--- Recorded information ---

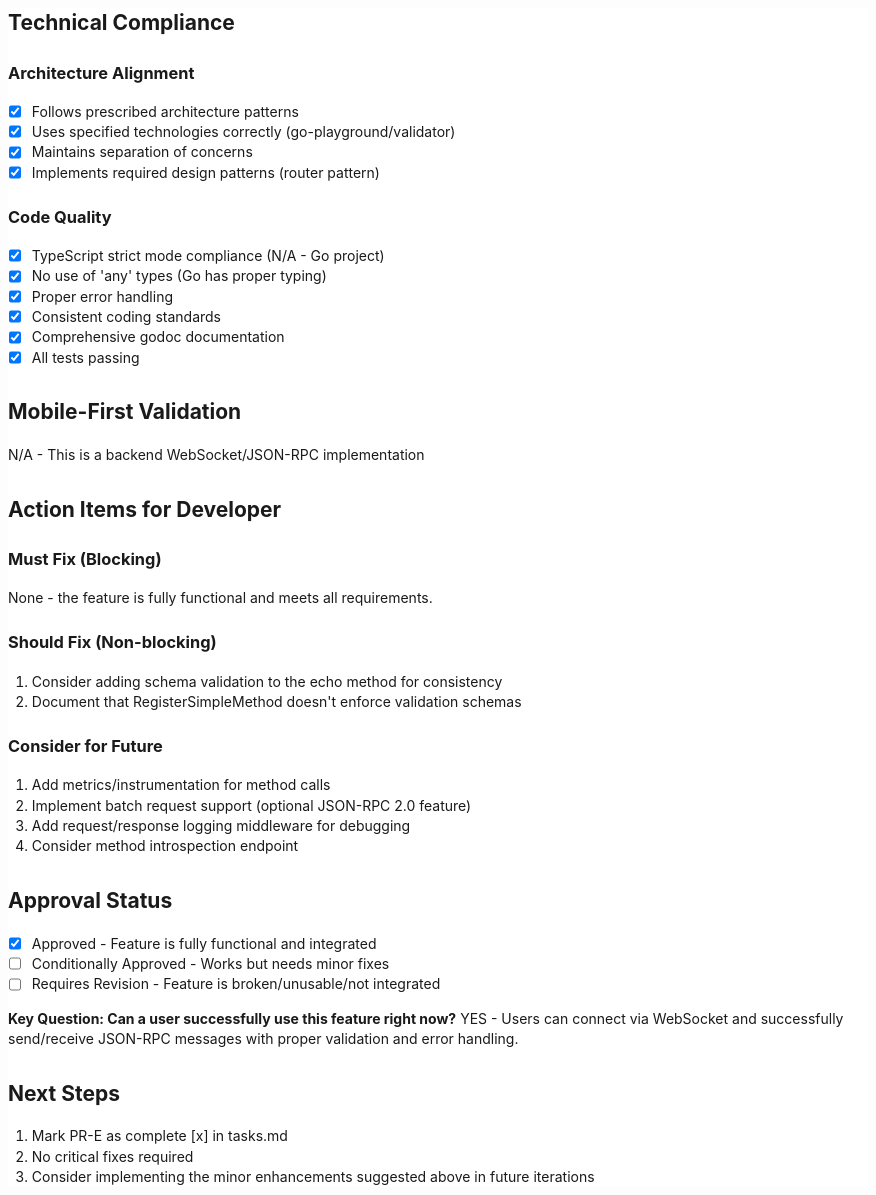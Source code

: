 ## Technical Compliance

### Architecture Alignment
- [x] Follows prescribed architecture patterns
- [x] Uses specified technologies correctly (go-playground/validator)
- [x] Maintains separation of concerns
- [x] Implements required design patterns (router pattern)

### Code Quality
- [x] TypeScript strict mode compliance (N/A - Go project)
- [x] No use of 'any' types (Go has proper typing)
- [x] Proper error handling
- [x] Consistent coding standards
- [x] Comprehensive godoc documentation
- [x] All tests passing

## Mobile-First Validation
N/A - This is a backend WebSocket/JSON-RPC implementation

## Action Items for Developer

### Must Fix (Blocking)
None - the feature is fully functional and meets all requirements.

### Should Fix (Non-blocking)
1. Consider adding schema validation to the echo method for consistency
2. Document that RegisterSimpleMethod doesn't enforce validation schemas

### Consider for Future
1. Add metrics/instrumentation for method calls
2. Implement batch request support (optional JSON-RPC 2.0 feature)
3. Add request/response logging middleware for debugging
4. Consider method introspection endpoint

## Approval Status
- [x] Approved - Feature is fully functional and integrated
- [ ] Conditionally Approved - Works but needs minor fixes
- [ ] Requires Revision - Feature is broken/unusable/not integrated

**Key Question: Can a user successfully use this feature right now?**
YES - Users can connect via WebSocket and successfully send/receive JSON-RPC messages with proper validation and error handling.

## Next Steps
1. Mark PR-E as complete [x] in tasks.md
2. No critical fixes required
3. Consider implementing the minor enhancements suggested above in future iterations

---

What you need to do:
From the first line to the last, retype the data above exactly, but not its images.

Task result:
Source code

: ## Technical Compliance

### Architecture Alignment
- [x] Follows prescribed architecture patterns
- [x] Uses specified technologies correctly (go-playground/validator)
- [x] Maintains separation of concerns
- [x] Implements required design patterns (router pattern)

### Code Quality
- [x] TypeScript strict mode compliance (N/A - Go project)
- [x] No use of 'any' types (Go has proper typing)
- [x] Proper error handling
- [x] Consistent coding standards
- [x] Comprehensive godoc documentation
- [x] All tests passing

## Mobile-First Validation
N/A - This is a backend WebSocket/JSON-RPC implementation

## Action Items for Developer

### Must Fix (Blocking)
None - the feature is fully functional and meets all requirements.

### Should Fix (Non-blocking)
1. Consider adding schema validation to the echo method for consistency
2. Document that RegisterSimpleMethod doesn't enforce validation schemas

### Consider for Future
1. Add metrics/instrumentation for method calls
2. Implement batch request support (optional JSON-RPC 2.0 feature)
3. Add request/response logging middleware for debugging
4. Consider method introspection endpoint

## Approval Status
- [x] Approved - Feature is fully functional and integrated
- [ ] Conditionally Approved - Works but needs minor fixes
- [ ] Requires Revision - Feature is broken/unusable/not integrated

**Key Question: Can a user successfully use this feature right now?**
YES - Users can connect via WebSocket and successfully send/receive JSON-RPC messages with proper validation and error handling.

## Next Steps
1. Mark PR-E as complete [x] in tasks.md
2. No critical fixes required
3. Consider implementing the minor enhancements suggested above in future iterations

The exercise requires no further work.